Using the entries that follow, write out the line containing "Ef jöfnuhneppið er jafngilt hneppinu", the line containing "把 224 维臂与同值数", and every line between them, exactly and nothing else.

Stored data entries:
::::

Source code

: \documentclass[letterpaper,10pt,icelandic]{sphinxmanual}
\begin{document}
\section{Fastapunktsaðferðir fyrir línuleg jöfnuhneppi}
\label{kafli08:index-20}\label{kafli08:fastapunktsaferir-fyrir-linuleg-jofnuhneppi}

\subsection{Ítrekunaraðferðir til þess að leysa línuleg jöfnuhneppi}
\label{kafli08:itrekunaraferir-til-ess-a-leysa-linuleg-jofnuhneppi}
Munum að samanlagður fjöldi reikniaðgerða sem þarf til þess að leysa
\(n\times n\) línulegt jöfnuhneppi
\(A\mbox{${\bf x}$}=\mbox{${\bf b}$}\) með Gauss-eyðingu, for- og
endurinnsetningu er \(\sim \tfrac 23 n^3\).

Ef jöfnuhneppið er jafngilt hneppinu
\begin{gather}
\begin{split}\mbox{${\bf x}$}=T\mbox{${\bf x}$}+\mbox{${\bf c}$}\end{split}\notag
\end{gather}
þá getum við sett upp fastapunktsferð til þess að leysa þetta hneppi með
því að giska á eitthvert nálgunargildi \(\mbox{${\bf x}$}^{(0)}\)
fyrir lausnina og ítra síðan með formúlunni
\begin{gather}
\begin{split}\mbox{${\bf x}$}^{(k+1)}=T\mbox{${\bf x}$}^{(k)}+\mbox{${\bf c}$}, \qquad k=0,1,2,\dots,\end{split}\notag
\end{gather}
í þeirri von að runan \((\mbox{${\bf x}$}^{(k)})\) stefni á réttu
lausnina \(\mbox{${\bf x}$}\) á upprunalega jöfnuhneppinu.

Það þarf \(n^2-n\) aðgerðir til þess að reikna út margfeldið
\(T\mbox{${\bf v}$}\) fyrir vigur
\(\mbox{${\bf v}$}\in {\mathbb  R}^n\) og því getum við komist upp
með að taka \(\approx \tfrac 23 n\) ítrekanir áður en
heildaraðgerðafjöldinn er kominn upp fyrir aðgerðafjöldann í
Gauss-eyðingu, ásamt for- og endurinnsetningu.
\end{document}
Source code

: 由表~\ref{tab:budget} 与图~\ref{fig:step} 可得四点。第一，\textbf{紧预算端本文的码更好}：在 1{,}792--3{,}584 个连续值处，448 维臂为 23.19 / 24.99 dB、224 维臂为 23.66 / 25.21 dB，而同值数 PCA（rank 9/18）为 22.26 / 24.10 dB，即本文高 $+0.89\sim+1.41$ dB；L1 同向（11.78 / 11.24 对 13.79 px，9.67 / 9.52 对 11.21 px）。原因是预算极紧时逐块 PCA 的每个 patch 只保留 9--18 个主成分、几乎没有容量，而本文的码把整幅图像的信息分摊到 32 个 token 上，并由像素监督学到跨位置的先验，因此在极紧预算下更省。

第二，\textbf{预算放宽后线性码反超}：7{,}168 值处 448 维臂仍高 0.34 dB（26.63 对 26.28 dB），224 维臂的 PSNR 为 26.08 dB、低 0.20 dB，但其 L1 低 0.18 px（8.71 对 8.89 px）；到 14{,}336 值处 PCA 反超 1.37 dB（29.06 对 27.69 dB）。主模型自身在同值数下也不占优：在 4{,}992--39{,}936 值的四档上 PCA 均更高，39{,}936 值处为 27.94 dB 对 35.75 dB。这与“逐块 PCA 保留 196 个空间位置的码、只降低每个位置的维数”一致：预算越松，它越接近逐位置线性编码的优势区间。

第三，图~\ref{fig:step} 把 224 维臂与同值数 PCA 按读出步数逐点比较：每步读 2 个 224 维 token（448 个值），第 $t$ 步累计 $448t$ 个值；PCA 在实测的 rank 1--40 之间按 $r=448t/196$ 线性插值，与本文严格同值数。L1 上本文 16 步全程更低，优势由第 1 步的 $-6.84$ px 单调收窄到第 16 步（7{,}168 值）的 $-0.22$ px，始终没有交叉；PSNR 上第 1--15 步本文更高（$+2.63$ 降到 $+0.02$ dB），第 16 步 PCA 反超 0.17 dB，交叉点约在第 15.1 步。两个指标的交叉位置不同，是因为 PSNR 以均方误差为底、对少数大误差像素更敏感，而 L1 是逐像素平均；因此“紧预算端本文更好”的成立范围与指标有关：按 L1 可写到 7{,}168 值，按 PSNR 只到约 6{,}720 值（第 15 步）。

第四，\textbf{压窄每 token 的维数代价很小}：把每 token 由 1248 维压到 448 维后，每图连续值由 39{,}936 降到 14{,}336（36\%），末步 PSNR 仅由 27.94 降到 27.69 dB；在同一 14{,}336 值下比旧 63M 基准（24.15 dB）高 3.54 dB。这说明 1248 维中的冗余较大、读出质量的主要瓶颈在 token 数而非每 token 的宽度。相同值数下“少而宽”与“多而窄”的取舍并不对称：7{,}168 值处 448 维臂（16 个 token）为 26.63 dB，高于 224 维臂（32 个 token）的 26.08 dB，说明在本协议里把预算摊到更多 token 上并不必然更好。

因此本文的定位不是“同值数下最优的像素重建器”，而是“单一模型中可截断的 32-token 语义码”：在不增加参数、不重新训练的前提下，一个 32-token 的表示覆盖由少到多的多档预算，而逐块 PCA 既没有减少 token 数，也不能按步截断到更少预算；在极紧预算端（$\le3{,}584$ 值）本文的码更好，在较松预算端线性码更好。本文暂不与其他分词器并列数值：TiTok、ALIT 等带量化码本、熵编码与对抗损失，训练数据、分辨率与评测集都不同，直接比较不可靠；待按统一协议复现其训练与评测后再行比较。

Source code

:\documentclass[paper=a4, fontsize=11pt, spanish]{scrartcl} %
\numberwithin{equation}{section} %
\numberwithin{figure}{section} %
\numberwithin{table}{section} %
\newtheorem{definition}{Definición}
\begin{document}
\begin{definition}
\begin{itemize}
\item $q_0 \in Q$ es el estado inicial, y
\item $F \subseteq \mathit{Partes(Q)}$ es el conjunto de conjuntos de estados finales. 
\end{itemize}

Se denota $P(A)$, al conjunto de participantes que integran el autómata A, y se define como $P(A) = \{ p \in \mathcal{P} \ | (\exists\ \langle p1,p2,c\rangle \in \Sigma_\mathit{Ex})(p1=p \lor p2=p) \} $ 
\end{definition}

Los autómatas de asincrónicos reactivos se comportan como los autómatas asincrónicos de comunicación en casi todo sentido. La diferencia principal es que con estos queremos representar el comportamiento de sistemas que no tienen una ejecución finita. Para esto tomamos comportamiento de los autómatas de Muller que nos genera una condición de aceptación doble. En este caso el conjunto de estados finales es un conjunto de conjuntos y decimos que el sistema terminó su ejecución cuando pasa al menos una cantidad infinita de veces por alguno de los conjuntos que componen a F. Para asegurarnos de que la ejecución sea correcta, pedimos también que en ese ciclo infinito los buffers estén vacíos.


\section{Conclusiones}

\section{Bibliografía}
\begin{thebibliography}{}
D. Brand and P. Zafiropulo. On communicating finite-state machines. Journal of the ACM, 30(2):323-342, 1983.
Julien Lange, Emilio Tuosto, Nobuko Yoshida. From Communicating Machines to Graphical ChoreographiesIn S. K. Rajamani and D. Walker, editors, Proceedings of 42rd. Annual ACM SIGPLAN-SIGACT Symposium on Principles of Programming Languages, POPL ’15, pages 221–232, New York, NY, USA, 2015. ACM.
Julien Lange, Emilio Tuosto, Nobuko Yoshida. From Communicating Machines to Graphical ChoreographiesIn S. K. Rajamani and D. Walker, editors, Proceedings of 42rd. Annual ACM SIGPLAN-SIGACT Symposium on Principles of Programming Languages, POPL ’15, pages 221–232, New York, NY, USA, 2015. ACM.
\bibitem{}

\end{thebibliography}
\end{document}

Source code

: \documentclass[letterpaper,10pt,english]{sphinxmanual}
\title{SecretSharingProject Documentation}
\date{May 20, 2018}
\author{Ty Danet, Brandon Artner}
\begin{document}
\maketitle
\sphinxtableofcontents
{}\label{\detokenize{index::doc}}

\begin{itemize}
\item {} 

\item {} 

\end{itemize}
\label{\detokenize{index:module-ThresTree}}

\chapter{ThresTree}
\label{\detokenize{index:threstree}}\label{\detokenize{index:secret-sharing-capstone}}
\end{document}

::::

» Finished exercise
Ef jöfnuhneppið er jafngilt hneppinu
\begin{gather}
\begin{split}\mbox{${\bf x}$}=T\mbox{${\bf x}$}+\mbox{${\bf c}$}\end{split}\notag
\end{gather}
þá getum við sett upp fastapunktsferð til þess að leysa þetta hneppi með
því að giska á eitthvert nálgunargildi \(\mbox{${\bf x}$}^{(0)}\)
fyrir lausnina og ítra síðan með formúlunni
\begin{gather}
\begin{split}\mbox{${\bf x}$}^{(k+1)}=T\mbox{${\bf x}$}^{(k)}+\mbox{${\bf c}$}, \qquad k=0,1,2,\dots,\end{split}\notag
\end{gather}
í þeirri von að runan \((\mbox{${\bf x}$}^{(k)})\) stefni á réttu
lausnina \(\mbox{${\bf x}$}\) á upprunalega jöfnuhneppinu.

Það þarf \(n^2-n\) aðgerðir til þess að reikna út margfeldið
\(T\mbox{${\bf v}$}\) fyrir vigur
\(\mbox{${\bf v}$}\in {\mathbb  R}^n\) og því getum við komist upp
með að taka \(\approx \tfrac 23 n\) ítrekanir áður en
heildaraðgerðafjöldinn er kominn upp fyrir aðgerðafjöldann í
Gauss-eyðingu, ásamt for- og endurinnsetningu.
\end{document}
Source code

: 由表~\ref{tab:budget} 与图~\ref{fig:step} 可得四点。第一，\textbf{紧预算端本文的码更好}：在 1{,}792--3{,}584 个连续值处，448 维臂为 23.19 / 24.99 dB、224 维臂为 23.66 / 25.21 dB，而同值数 PCA（rank 9/18）为 22.26 / 24.10 dB，即本文高 $+0.89\sim+1.41$ dB；L1 同向（11.78 / 11.24 对 13.79 px，9.67 / 9.52 对 11.21 px）。原因是预算极紧时逐块 PCA 的每个 patch 只保留 9--18 个主成分、几乎没有容量，而本文的码把整幅图像的信息分摊到 32 个 token 上，并由像素监督学到跨位置的先验，因此在极紧预算下更省。

第二，\textbf{预算放宽后线性码反超}：7{,}168 值处 448 维臂仍高 0.34 dB（26.63 对 26.28 dB），224 维臂的 PSNR 为 26.08 dB、低 0.20 dB，但其 L1 低 0.18 px（8.71 对 8.89 px）；到 14{,}336 值处 PCA 反超 1.37 dB（29.06 对 27.69 dB）。主模型自身在同值数下也不占优：在 4{,}992--39{,}936 值的四档上 PCA 均更高，39{,}936 值处为 27.94 dB 对 35.75 dB。这与“逐块 PCA 保留 196 个空间位置的码、只降低每个位置的维数”一致：预算越松，它越接近逐位置线性编码的优势区间。

第三，图~\ref{fig:step} 把 224 维臂与同值数 PCA 按读出步数逐点比较：每步读 2 个 224 维 token（448 个值），第 $t$ 步累计 $448t$ 个值；PCA 在实测的 rank 1--40 之间按 $r=448t/196$ 线性插值，与本文严格同值数。L1 上本文 16 步全程更低，优势由第 1 步的 $-6.84$ px 单调收窄到第 16 步（7{,}168 值）的 $-0.22$ px，始终没有交叉；PSNR 上第 1--15 步本文更高（$+2.63$ 降到 $+0.02$ dB），第 16 步 PCA 反超 0.17 dB，交叉点约在第 15.1 步。两个指标的交叉位置不同，是因为 PSNR 以均方误差为底、对少数大误差像素更敏感，而 L1 是逐像素平均；因此“紧预算端本文更好”的成立范围与指标有关：按 L1 可写到 7{,}168 值，按 PSNR 只到约 6{,}720 值（第 15 步）。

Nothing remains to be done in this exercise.